Why is that - wouldn't you be working against solar gravity? Like you don't have to get them there quickly, just launch them in some orbit that will decay and be taken in?

[–] rockerface@lemm.ee 14 points 1 month ago

the issue is not counteracting gravity, the issue is decelerating enough to hit the sun

[–] Blaubarschmann@feddit.org 4 points 1 month ago

Why would an orbit decay without something to slow the spacecraft down like an atmosphere? The problem is that any object we launch from earth has a lot of orbital velocity, which makes it almost impossible to hit the sun directly, you would have to use a lot of complex gravity assists from the inner planets to take away enough momentum. Using gravity assists to accelerate outwards is much easier

[–] lugal@lemmy.dbzer0.com 3 points 1 month ago

I remember watching a video about that. The gist is that you have to leave earth orbit or something idk.

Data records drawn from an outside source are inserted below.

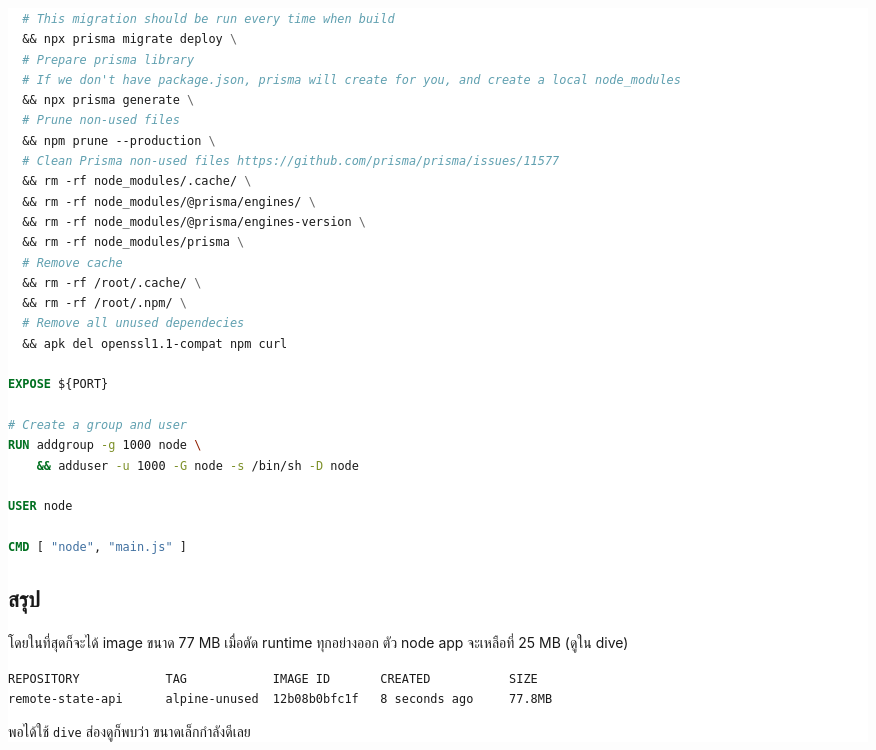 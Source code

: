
 ```dockerfile
  # This migration should be run every time when build
  && npx prisma migrate deploy \
  # Prepare prisma library
  # If we don't have package.json, prisma will create for you, and create a local node_modules
  && npx prisma generate \
  # Prune non-used files
  && npm prune --production \
  # Clean Prisma non-used files https://github.com/prisma/prisma/issues/11577
  && rm -rf node_modules/.cache/ \
  && rm -rf node_modules/@prisma/engines/ \
  && rm -rf node_modules/@prisma/engines-version \
  && rm -rf node_modules/prisma \
  # Remove cache
  && rm -rf /root/.cache/ \
  && rm -rf /root/.npm/ \
  # Remove all unused dependecies
  && apk del openssl1.1-compat npm curl

EXPOSE ${PORT}

# Create a group and user
RUN addgroup -g 1000 node \
    && adduser -u 1000 -G node -s /bin/sh -D node

USER node

CMD [ "node", "main.js" ]
```

## สรุป

โดยในที่สุดก็จะได้ image ขนาด 77 MB เมื่อตัด runtime ทุกอย่างออก ตัว node app จะเหลือที่ 25 MB (ดูใน dive)

```
REPOSITORY            TAG            IMAGE ID       CREATED           SIZE
remote-state-api      alpine-unused  12b08b0bfc1f   8 seconds ago     77.8MB
```

พอได้ใช้ `dive` ส่องดูก็พบว่า ขนาดเล็กกำลังดีเลย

[–] Zwiebel@feddit.org 2 points 1 month ago (1 children)

You're starting with the speed of the earth

[–] OpenStars@discuss.online 2 points 1 month ago

Ah... centrifugal force, ofc!:-)

[–] excral@feddit.org 1 points 1 month ago

To escape a body of mass you need to have enogh velocity (kinetic energy) to overcome the gravitational pull of that body. You can imagine it like a ball sitting in a bowl. With little velocity it will just roll back and forth but if it's fast enough it can roll out of the bowl and escape it's influence.

That critical speed is called "escape velocity" and it depends on mass and distance from a body. The escape velocity of earth (from the surface) is about 11.2 km/s and the sun's escape velocity (from earth orbit) is about 42.1 km/s. Earth orbits around the sun at about 29.8 km/s. If you launch in the direction of Earth's orbit, you will orbit the sun already at about 41 km/s, so you "only" need 1.1 km/s more to escape the sun, too.

If you tried to reach the sun, you could launch in the opposite direction leaving you orbiting the sun at about 18.6 km/s. Since there is almost nothing in space you won't slow down from friction and the orbit won't decay. Instead you'd have to accelerate opposite the direction you're traveling. Now, calculating exactly how much you'd need to decelerate isn't trivial since you don't want a stable orbit but an elliptical orbit that just touches the sun at the closest point (perihel). I don't know how much deceleration that takes, but it's propable that it's easier than accelerating by 1.1 km/s to escape the sun.